A bedrock contention of the California High Speed Rail Authority states when the California system is finally up and running, the system will operate with a profit. Indeed, the Prop 1A bond act approved by the voters in 2008, mandates the system run without any operating subsidy.
The issue keeps popping up, the most recent time being in the hearing of the Assembly Budget Sub-committee #3 on April 6th during a discussion between Assembly Jim Patterson and Authority Chair Dan Richard.
Video of this discussion can be found at here.
At about 12.5 minutes into this video excerpt there is this exchange: (un-official transcript)
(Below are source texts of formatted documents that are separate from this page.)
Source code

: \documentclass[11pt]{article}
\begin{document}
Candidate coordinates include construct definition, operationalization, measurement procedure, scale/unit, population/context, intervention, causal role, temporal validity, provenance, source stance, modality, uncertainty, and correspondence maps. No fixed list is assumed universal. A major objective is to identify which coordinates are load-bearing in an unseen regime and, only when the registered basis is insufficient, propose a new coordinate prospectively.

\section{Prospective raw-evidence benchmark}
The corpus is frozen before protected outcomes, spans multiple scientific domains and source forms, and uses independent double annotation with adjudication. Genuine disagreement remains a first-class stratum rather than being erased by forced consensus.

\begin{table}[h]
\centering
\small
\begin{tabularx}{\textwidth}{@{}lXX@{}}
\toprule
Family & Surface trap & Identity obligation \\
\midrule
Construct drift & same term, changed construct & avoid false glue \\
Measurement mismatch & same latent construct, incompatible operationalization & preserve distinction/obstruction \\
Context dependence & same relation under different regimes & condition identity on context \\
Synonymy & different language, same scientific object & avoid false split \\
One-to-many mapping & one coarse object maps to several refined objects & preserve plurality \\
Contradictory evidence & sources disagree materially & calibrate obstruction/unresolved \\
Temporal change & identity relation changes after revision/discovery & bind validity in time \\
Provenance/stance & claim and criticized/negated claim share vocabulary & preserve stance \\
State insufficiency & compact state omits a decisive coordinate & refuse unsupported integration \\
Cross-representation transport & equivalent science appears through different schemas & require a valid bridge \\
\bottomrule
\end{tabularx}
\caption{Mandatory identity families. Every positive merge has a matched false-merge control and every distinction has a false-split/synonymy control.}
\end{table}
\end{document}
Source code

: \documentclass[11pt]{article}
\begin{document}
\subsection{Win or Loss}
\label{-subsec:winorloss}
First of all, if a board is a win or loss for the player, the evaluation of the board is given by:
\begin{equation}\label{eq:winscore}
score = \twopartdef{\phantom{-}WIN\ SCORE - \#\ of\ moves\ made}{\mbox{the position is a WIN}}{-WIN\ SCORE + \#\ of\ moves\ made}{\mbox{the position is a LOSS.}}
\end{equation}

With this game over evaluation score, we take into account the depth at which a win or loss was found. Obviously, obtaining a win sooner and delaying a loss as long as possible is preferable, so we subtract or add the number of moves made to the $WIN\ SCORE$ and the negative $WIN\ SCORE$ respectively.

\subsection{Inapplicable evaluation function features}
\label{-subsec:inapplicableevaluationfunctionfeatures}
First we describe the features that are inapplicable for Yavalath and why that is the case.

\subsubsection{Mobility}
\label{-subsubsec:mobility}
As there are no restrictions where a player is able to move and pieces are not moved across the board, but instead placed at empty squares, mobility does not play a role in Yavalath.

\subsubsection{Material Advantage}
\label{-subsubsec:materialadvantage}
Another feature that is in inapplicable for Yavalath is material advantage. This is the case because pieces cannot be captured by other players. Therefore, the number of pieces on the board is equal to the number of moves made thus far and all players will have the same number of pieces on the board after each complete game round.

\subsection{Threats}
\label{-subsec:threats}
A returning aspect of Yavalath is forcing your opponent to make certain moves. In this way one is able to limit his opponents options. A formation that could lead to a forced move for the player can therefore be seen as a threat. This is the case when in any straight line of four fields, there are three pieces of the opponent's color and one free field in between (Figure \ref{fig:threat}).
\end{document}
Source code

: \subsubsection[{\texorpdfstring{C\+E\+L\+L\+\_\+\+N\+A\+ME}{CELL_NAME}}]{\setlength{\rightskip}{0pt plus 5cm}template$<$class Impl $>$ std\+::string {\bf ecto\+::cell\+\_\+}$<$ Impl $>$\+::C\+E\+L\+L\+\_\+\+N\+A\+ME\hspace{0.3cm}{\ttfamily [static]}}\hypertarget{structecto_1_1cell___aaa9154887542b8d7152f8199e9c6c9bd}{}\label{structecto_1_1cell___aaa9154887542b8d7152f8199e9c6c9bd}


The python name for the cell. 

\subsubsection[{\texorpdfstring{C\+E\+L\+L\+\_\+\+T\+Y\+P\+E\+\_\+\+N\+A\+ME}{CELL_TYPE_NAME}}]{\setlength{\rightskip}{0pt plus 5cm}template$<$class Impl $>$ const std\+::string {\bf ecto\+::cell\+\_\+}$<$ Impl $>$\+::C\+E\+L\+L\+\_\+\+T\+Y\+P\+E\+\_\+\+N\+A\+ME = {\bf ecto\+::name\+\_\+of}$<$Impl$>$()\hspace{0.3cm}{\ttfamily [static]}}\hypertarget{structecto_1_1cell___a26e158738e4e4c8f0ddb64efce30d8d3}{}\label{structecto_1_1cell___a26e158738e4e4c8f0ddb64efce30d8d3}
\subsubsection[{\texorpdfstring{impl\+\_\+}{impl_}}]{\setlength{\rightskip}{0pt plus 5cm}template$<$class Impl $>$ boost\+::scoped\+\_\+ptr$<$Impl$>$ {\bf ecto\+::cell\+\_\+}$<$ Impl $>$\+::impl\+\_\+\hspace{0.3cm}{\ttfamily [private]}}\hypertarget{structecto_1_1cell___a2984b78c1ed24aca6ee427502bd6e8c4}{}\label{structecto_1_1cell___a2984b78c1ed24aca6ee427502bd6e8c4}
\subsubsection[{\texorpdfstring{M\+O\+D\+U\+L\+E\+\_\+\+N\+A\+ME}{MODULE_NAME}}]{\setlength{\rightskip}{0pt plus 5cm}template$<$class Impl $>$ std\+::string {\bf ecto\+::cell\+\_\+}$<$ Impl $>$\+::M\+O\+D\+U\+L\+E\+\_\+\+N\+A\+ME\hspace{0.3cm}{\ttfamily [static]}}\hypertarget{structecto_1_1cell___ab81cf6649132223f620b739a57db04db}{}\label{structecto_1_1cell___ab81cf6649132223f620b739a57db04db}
Patterson: Do you know of any. High speed rail operations in the world that make substantial profit
Richard: Actually. All of them virtually all of them. Make an operating profit. Which means. That once the capital is expended. That they operate without any further subsidy and they throw off excess cash. A couple of them actually throw off enough excess cash to pay back some of their capital cost. We’re not suggesting although we kind of think we might get there but we’re not suggesting that’s the case because of that fact Sir that is why the authors of the bond act put in the requirement that there would be no operating subsidy because they didn’t think there needed to be because they looked at the experience around the world
Where does Chair Richard get this information? He and others, from the Authority, often repeat this myth.
There are plenty of studies which show that almost all HSR lines world wide require operating subsidies from their Governments.
Most recently the Authority received a response from the Cintra group replying to the Authority’s request an Expression of Interest.
The response (secured via a Public Records Act request to the Authority) from Cintra can be viewed here.
On Page 15 of this document we read:
Cintra Ferrovial
Farebox/Operating Revenue
Comment: We have reviewed data from the International Union of Railways (Sept. 2014) which analyzed all 111 high speed rail lines in the world. Of the 111 train lines, only 3 make an operating profit and one breaks-even. The remaining 107 high-speed rail lines require large government subsidies from both general taxpayers and drivers. The HSR lines that break-even or turn an operating profit have a different dynamic than CHSR, in that these lines are 30-50 years old and have much higher density of population in the areas that the train would serve. We believe it is highly unlikely that the CHSR will turn on operating profit within the first 10 years of operation. More likely, CHSR will require large government subsidies for years to come.
2 Make an Operating Profit: France/TGV (Paris Sud), Japan (Shin Osaka), US (Acela Northeast Corridor). Break-even: Japan (Hakata)
The highly respected International Union of Railways (UIC ) issued this report, yet Chair Richard and others from the Authority continue to claim profitability for the California HSR line. The UIC is so highly regarded, that the Authority has itself used its services and knowledge to confirm certain procedures the Authority was planning to implement.
The Authority’s new Draft 2016 Business plan shows the first operation of the High Speed Rail will be a line from North of Bakersfield to San Jose, and the Authority claims this line will run without a subsidy and indeed be profitable.
We are talking about the expenditure of over $20 billion to implement just this corridor, using Prop 1A bond funds, Federal Funds and Cap and Trade funds. The proposed financing plan would have California residents repaying bond principal and interest through 2050.
The net result seems clear. If allowed to proceed, California will end up with the train needing a government subsidy to operate. This is illegal under terms of the Voter approved Prop 1A bond act. The project needs to be stopped now.